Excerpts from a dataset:

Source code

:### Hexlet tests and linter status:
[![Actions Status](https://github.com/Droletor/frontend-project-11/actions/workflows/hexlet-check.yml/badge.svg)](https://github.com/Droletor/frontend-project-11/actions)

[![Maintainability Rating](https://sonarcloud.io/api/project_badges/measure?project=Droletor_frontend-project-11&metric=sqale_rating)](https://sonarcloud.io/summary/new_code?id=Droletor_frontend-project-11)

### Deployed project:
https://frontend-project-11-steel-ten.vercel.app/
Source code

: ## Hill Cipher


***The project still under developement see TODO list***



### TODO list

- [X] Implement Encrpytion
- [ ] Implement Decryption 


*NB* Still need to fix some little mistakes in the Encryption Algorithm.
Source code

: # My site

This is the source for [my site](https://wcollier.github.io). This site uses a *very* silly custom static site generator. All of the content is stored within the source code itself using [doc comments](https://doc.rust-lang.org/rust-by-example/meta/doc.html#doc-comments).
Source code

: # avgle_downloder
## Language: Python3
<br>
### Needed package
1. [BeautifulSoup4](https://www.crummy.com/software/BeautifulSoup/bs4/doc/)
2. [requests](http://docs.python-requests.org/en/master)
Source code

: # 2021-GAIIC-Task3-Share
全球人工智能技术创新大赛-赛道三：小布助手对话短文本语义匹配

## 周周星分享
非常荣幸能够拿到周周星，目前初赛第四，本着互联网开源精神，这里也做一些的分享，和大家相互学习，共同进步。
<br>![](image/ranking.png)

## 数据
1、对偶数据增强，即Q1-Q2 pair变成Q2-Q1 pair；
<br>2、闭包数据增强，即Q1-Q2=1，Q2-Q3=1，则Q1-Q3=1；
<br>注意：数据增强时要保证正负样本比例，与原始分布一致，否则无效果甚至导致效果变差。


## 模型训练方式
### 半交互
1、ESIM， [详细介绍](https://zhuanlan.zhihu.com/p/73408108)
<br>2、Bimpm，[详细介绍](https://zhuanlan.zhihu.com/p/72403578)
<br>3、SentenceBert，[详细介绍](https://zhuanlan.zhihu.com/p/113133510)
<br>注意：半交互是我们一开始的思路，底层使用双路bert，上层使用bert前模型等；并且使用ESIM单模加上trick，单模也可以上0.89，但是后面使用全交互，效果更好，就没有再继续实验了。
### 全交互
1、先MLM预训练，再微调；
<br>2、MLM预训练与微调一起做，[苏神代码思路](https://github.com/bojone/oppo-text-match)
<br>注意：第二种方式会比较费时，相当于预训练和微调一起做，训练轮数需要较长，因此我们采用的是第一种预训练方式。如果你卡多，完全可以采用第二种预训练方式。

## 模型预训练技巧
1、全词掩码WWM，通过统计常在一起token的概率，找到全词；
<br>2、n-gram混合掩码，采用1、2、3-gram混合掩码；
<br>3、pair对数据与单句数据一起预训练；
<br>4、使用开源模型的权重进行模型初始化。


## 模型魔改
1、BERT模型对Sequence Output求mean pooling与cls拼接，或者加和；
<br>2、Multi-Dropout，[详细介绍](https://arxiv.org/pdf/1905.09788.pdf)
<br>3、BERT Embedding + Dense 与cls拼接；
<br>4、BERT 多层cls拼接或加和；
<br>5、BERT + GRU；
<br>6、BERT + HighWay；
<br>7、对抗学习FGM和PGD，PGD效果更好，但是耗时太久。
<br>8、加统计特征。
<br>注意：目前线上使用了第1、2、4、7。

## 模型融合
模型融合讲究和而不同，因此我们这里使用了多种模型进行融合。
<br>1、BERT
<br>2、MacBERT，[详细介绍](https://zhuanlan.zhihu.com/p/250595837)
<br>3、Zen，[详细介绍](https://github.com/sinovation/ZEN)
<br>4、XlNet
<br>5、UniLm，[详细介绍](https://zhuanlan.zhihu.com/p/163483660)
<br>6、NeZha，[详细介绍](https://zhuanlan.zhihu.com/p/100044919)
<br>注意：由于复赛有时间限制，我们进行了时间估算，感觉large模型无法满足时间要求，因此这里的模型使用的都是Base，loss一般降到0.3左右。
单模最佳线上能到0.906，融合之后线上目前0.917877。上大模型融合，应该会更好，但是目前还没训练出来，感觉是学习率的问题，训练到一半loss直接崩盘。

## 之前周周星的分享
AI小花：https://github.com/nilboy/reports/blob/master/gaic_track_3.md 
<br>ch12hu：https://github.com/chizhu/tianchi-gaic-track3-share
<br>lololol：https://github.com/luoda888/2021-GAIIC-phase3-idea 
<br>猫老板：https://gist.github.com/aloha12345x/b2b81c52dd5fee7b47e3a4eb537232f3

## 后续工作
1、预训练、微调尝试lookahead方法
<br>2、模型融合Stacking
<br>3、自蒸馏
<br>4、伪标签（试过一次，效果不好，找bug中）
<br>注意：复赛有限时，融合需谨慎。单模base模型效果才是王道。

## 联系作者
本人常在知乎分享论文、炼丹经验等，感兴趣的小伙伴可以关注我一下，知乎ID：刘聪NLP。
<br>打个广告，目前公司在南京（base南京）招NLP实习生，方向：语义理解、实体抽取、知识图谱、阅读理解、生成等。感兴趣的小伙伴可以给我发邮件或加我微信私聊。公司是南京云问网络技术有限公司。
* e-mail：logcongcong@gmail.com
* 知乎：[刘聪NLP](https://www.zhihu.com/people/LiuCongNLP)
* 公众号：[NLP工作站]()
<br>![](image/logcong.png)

§ **What is needed**:
Return all of the data word for word.

§ **Written response**:
Source code

:### Hexlet tests and linter status:
[![Actions Status](https://github.com/Droletor/frontend-project-11/actions/workflows/hexlet-check.yml/badge.svg)](https://github.com/Droletor/frontend-project-11/actions)

[![Maintainability Rating](https://sonarcloud.io/api/project_badges/measure?project=Droletor_frontend-project-11&metric=sqale_rating)](https://sonarcloud.io/summary/new_code?id=Droletor_frontend-project-11)

### Deployed project:
https://frontend-project-11-steel-ten.vercel.app/
Source code

: ## Hill Cipher


***The project still under developement see TODO list***



### TODO list

- [X] Implement Encrpytion
- [ ] Implement Decryption 


*NB* Still need to fix some little mistakes in the Encryption Algorithm.
Source code

: # My site

This is the source for [my site](https://wcollier.github.io). This site uses a *very* silly custom static site generator. All of the content is stored within the source code itself using [doc comments](https://doc.rust-lang.org/rust-by-example/meta/doc.html#doc-comments).
Source code

: # avgle_downloder
## Language: Python3
<br>
### Needed package
1. [BeautifulSoup4](https://www.crummy.com/software/BeautifulSoup/bs4/doc/)
2. [requests](http://docs.python-requests.org/en/master)
Source code

: # 2021-GAIIC-Task3-Share
全球人工智能技术创新大赛-赛道三：小布助手对话短文本语义匹配

## 周周星分享
非常荣幸能够拿到周周星，目前初赛第四，本着互联网开源精神，这里也做一些的分享，和大家相互学习，共同进步。
<br>![](image/ranking.png)

## 数据
1、对偶数据增强，即Q1-Q2 pair变成Q2-Q1 pair；
<br>2、闭包数据增强，即Q1-Q2=1，Q2-Q3=1，则Q1-Q3=1；
<br>注意：数据增强时要保证正负样本比例，与原始分布一致，否则无效果甚至导致效果变差。


## 模型训练方式
### 半交互
1、ESIM， [详细介绍](https://zhuanlan.zhihu.com/p/73408108)
<br>2、Bimpm，[详细介绍](https://zhuanlan.zhihu.com/p/72403578)
<br>3、SentenceBert，[详细介绍](https://zhuanlan.zhihu.com/p/113133510)
<br>注意：半交互是我们一开始的思路，底层使用双路bert，上层使用bert前模型等；并且使用ESIM单模加上trick，单模也可以上0.89，但是后面使用全交互，效果更好，就没有再继续实验了。
### 全交互
1、先MLM预训练，再微调；
<br>2、MLM预训练与微调一起做，[苏神代码思路](https://github.com/bojone/oppo-text-match)
<br>注意：第二种方式会比较费时，相当于预训练和微调一起做，训练轮数需要较长，因此我们采用的是第一种预训练方式。如果你卡多，完全可以采用第二种预训练方式。

## 模型预训练技巧
1、全词掩码WWM，通过统计常在一起token的概率，找到全词；
<br>2、n-gram混合掩码，采用1、2、3-gram混合掩码；
<br>3、pair对数据与单句数据一起预训练；
<br>4、使用开源模型的权重进行模型初始化。


## 模型魔改
1、BERT模型对Sequence Output求mean pooling与cls拼接，或者加和；
<br>2、Multi-Dropout，[详细介绍](https://arxiv.org/pdf/1905.09788.pdf)
<br>3、BERT Embedding + Dense 与cls拼接；
<br>4、BERT 多层cls拼接或加和；
<br>5、BERT + GRU；
<br>6、BERT + HighWay；
<br>7、对抗学习FGM和PGD，PGD效果更好，但是耗时太久。
<br>8、加统计特征。
<br>注意：目前线上使用了第1、2、4、7。

## 模型融合
模型融合讲究和而不同，因此我们这里使用了多种模型进行融合。
<br>1、BERT
<br>2、MacBERT，[详细介绍](https://zhuanlan.zhihu.com/p/250595837)
<br>3、Zen，[详细介绍](https://github.com/sinovation/ZEN)
<br>4、XlNet
<br>5、UniLm，[详细介绍](https://zhuanlan.zhihu.com/p/163483660)
<br>6、NeZha，[详细介绍](https://zhuanlan.zhihu.com/p/100044919)
<br>注意：由于复赛有时间限制，我们进行了时间估算，感觉large模型无法满足时间要求，因此这里的模型使用的都是Base，loss一般降到0.3左右。
单模最佳线上能到0.906，融合之后线上目前0.917877。上大模型融合，应该会更好，但是目前还没训练出来，感觉是学习率的问题，训练到一半loss直接崩盘。

## 之前周周星的分享
AI小花：https://github.com/nilboy/reports/blob/master/gaic_track_3.md 
<br>ch12hu：https://github.com/chizhu/tianchi-gaic-track3-share
<br>lololol：https://github.com/luoda888/2021-GAIIC-phase3-idea 
<br>猫老板：https://gist.github.com/aloha12345x/b2b81c52dd5fee7b47e3a4eb537232f3

## 后续工作
1、预训练、微调尝试lookahead方法
<br>2、模型融合Stacking
<br>3、自蒸馏
<br>4、伪标签（试过一次，效果不好，找bug中）
<br>注意：复赛有限时，融合需谨慎。单模base模型效果才是王道。

## 联系作者
本人常在知乎分享论文、炼丹经验等，感兴趣的小伙伴可以关注我一下，知乎ID：刘聪NLP。
<br>打个广告，目前公司在南京（base南京）招NLP实习生，方向：语义理解、实体抽取、知识图谱、阅读理解、生成等。感兴趣的小伙伴可以给我发邮件或加我微信私聊。公司是南京云问网络技术有限公司。
* e-mail：logcongcong@gmail.com
* 知乎：[刘聪NLP](https://www.zhihu.com/people/LiuCongNLP)
* 公众号：[NLP工作站]()
<br>![](image/logcong.png)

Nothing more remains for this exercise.